Posts Tagged ‘website statistics’

Google Analytics Is An Easy Set Up

Sunday, October 25th, 2009

Google Analytics is one of the Web’s easiest and most important tools for webmasters. You can have your account set up, literally, within minutes and be tracking your website statistics within a day. Just go to the Google Analytics website at http://www.google.com/analytics/ and click the link labeled “Sign Up Now”. You’ll find it under the blue button labeled “Access Analytics”.

Once you’ve signed up for your account you should get an e-mail with an activation link in it. Click the activation link. You won’t be able to access your account at Google Analytics until you do.

Once inside Google Analytics, click the button labeled “Get Started” and follow the directions to setting up your website for tracking. You can have more than one website, but I recommend starting with just one. At the end of the set up process you’ll be given some code that includes your website’s unique tracking identification number. Add the code to each page of your website in the footer, just before the end body tag. Remember, each page of your site must have the code or you won’t be able to track statistics for that page.

That’s it. Once you have the code in place you’ll be able to track website statistics through Google Analytics. It will take about 24 hours before you see any stats as they will appear for the previous day.

Why Google Webmaster Tools Is Your Best Friend

Saturday, October 17th, 2009

Google has done a lot of work to ensure that webmaster get the tools they need to succeed. One of the best tools at your disposal is Google Webmaster Tools. When you sign in to Webmaster Tools you can add a site and once your site has been added – you can add as many sites as you need – then you can do all sorts of wonderful things with your Webmaster Tools account.

Some of the things you can do or stats you can check with Webmaster Tools include:

  • See your top search queries at a glance
  • Discern crawl errors
  • Look at the inbound links you have to your site
  • Test your site for malware
  • Configure a sitemap for your site
  • Fix robots.txt issues
  • Redirect your website to another URL
  • Review your sitelinks and remove any you don’t want
  • Understand your most used keywords
  • View user statistics

You may not want to do all of these things.
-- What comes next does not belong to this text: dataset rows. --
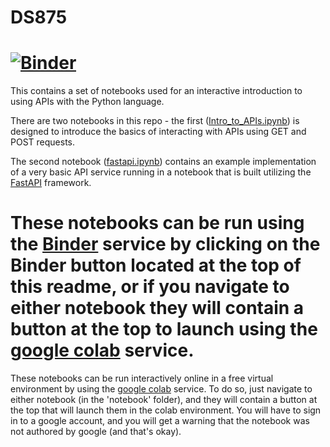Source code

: # DS875

# [![Binder](https://mybinder.org/badge_logo.svg)](https://mybinder.org/v2/gh/blue442/DS875/HEAD)

This contains a set of notebooks used for an interactive introduction to using APIs with the Python language. 

There are two notebooks in this repo - the first ([Intro_to_APIs.ipynb](https://github.com/blue442/DS875/blob/main/Intro_to_APIs.ipynb)) is designed to introduce the basics of interacting with APIs using GET and POST requests.

The second notebook ([fastapi.ipynb](https://github.com/blue442/DS875/blob/main/fastapi.ipynb)) contains an example implementation of a very basic API service running in a notebook that is built utilizing the [FastAPI](https://fastapi.tiangolo.com/) framework.

# These notebooks can be run using the [Binder](https://mybinder.org/) service by clicking on the Binder button located at the top of this readme, or if you navigate to either notebook they will contain a button at the top to launch using the [google colab](https://colab.research.google.com/) service.

These notebooks can be run interactively online in a free virtual environment by using the [google colab](https://colab.research.google.com/) service. To do so, just navigate to either notebook (in the 'notebook' folder),  and they will contain a button at the top that will launch them in the colab environment. You will have to sign in to a google account, and you will get a warning that the notebook was not authored by google (and that's okay).
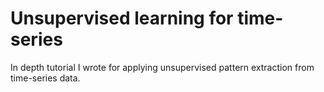 # Unsupervised learning for time-series
 In depth tutorial I wrote for applying unsupervised pattern extraction from time-series data.
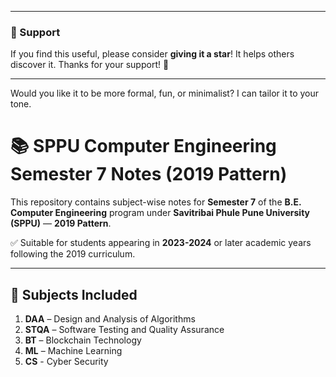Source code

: 
---

### 🌟 Support 

If you find this useful, please consider **giving it a star**! It helps others discover it.
Thanks for your support! 🙌

---

Would you like it to be more formal, fun, or minimalist? I can tailor it to your tone.

# 📚 SPPU Computer Engineering Semester 7 Notes (2019 Pattern)

This repository contains subject-wise notes for **Semester 7** of the **B.E. Computer Engineering** program under **Savitribai Phule Pune University (SPPU)** — **2019 Pattern**.

✅ Suitable for students appearing in **2023-2024** or later academic years following the 2019 curriculum.

---

## 📖 Subjects Included

1. **DAA** – Design and Analysis of Algorithms  
2. **STQA** – Software Testing and Quality Assurance  
3. **BT** – Blockchain Technology  
4. **ML** – Machine Learning  
5. **CS** - Cyber Security

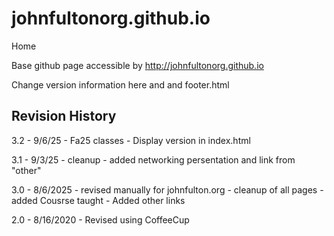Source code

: # johnfultonorg.github.io
Home

Base github page accessible by http://johnfultonorg.github.io

Change version information here and and footer.html


## Revision History

3.2 - 9/6/25
    - Fa25 classes
    - Display version in index.html

3.1 - 9/3/25
    - cleanup
    - added networking persentation and link from "other"

3.0 - 8/6/2025
    - revised manually for johnfulton.org
    - cleanup of all pages
    - added Cousrse taught
    - Added other links
  
2.0 - 8/16/2020
    - Revised using CoffeeCup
Some things you may never do. But it’s nice to have a tool that will do it if you need to. Google Webmaster Tools is there for you. Use it.

Is Your Bounce Rate Too High?

Tuesday, July 15th, 2008

Your bounce rate is the number of people who land on your website and don’t click through to another page. Your analytics package should tell you which pages have a high bounce rate. Pay attention to this number because it is a negative and you need to do what you can to reduce the bounce rate.

Instead of looking at your average bounce rate across the entire website, which isn’t very useful, look at the bounce rates for your individual pages. Most websites have high bounce rates (somewhere around 70%-80%), but you don’t have to. You want to get that bounce rate below 50% if possible. Find out what your site visitors are looking for and provide them with information that will help them achieve it.

Bounce rates differ from industry to industry too. Are your site visitors just looking for information or are they looking to buy a product or service. If they are looking to buy something and all you have is information then you’ll get high bounce rates. If they are looking for information and you have products or services to sell then you will have high bounce rates. If either of these is the case then you are likely targeting the wrong keywords and phrases or you are not making the right offerings. It could be a combination of the two. To fix it, do a little deeper analysis of your site visitors’ needs and tweak your web pages to provide that or create new web pages and drive your visitors there.

Your bounce rate is a very important statistic and says a lot about what your visitors really need. It all starts with web development and builds from there.